#### [Task directions]
Please reproduce every record exactly as written, leaving out the pictures.

Stored data
+--
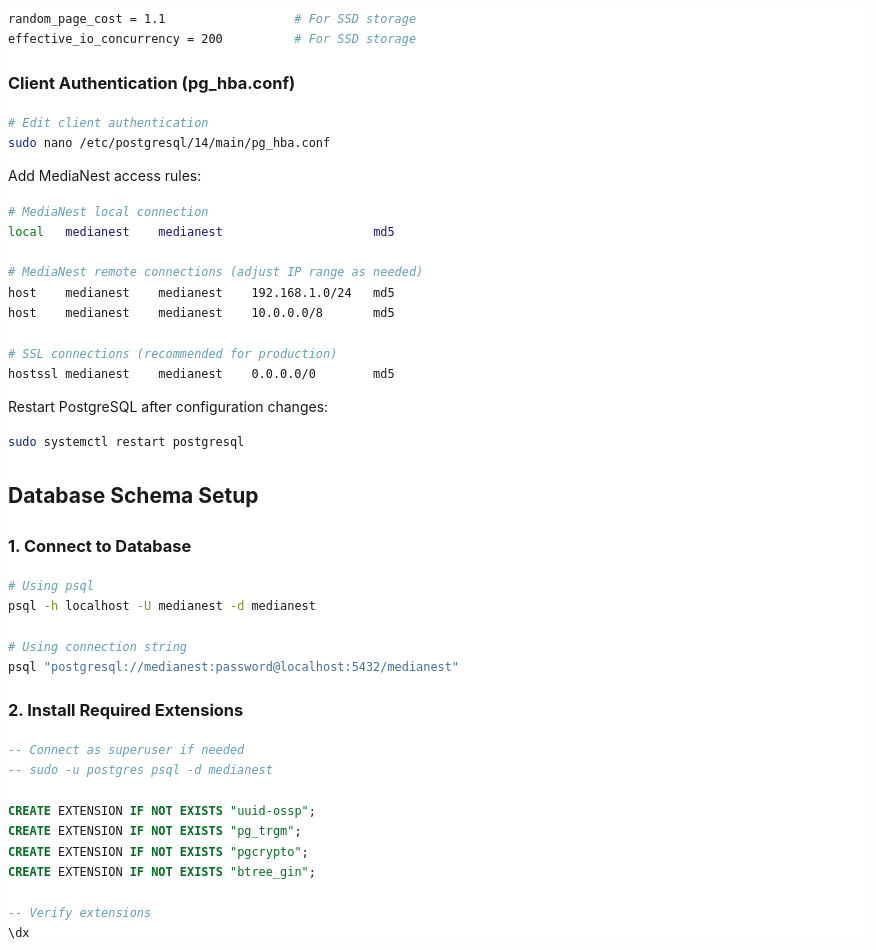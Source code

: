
 ```bash
random_page_cost = 1.1                  # For SSD storage
effective_io_concurrency = 200          # For SSD storage
```

### Client Authentication (pg_hba.conf)

```bash
# Edit client authentication
sudo nano /etc/postgresql/14/main/pg_hba.conf
```

Add MediaNest access rules:

```bash
# MediaNest local connection
local   medianest    medianest                     md5

# MediaNest remote connections (adjust IP range as needed)
host    medianest    medianest    192.168.1.0/24   md5
host    medianest    medianest    10.0.0.0/8       md5

# SSL connections (recommended for production)
hostssl medianest    medianest    0.0.0.0/0        md5
```

Restart PostgreSQL after configuration changes:

```bash
sudo systemctl restart postgresql
```

## Database Schema Setup

### 1. Connect to Database

```bash
# Using psql
psql -h localhost -U medianest -d medianest

# Using connection string
psql "postgresql://medianest:password@localhost:5432/medianest"
```

### 2. Install Required Extensions

```sql
-- Connect as superuser if needed
-- sudo -u postgres psql -d medianest

CREATE EXTENSION IF NOT EXISTS "uuid-ossp";
CREATE EXTENSION IF NOT EXISTS "pg_trgm";
CREATE EXTENSION IF NOT EXISTS "pgcrypto";
CREATE EXTENSION IF NOT EXISTS "btree_gin";

-- Verify extensions
\dx
```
+--
#### [Exercise result]
Source code

:
 ```bash
random_page_cost = 1.1                  # For SSD storage
effective_io_concurrency = 200          # For SSD storage
```

### Client Authentication (pg_hba.conf)

```bash
# Edit client authentication
sudo nano /etc/postgresql/14/main/pg_hba.conf
```

Add MediaNest access rules:

```bash
# MediaNest local connection
local   medianest    medianest                     md5

# MediaNest remote connections (adjust IP range as needed)
host    medianest    medianest    192.168.1.0/24   md5
host    medianest    medianest    10.0.0.0/8       md5

# SSL connections (recommended for production)
hostssl medianest    medianest    0.0.0.0/0        md5
```

Restart PostgreSQL after configuration changes:

```bash
sudo systemctl restart postgresql
```

## Database Schema Setup

### 1. Connect to Database

```bash
# Using psql
psql -h localhost -U medianest -d medianest

# Using connection string
psql "postgresql://medianest:password@localhost:5432/medianest"
```

### 2. Install Required Extensions

```sql
-- Connect as superuser if needed
-- sudo -u postgres psql -d medianest

CREATE EXTENSION IF NOT EXISTS "uuid-ossp";
CREATE EXTENSION IF NOT EXISTS "pg_trgm";
CREATE EXTENSION IF NOT EXISTS "pgcrypto";
CREATE EXTENSION IF NOT EXISTS "btree_gin";

-- Verify extensions
\dx
```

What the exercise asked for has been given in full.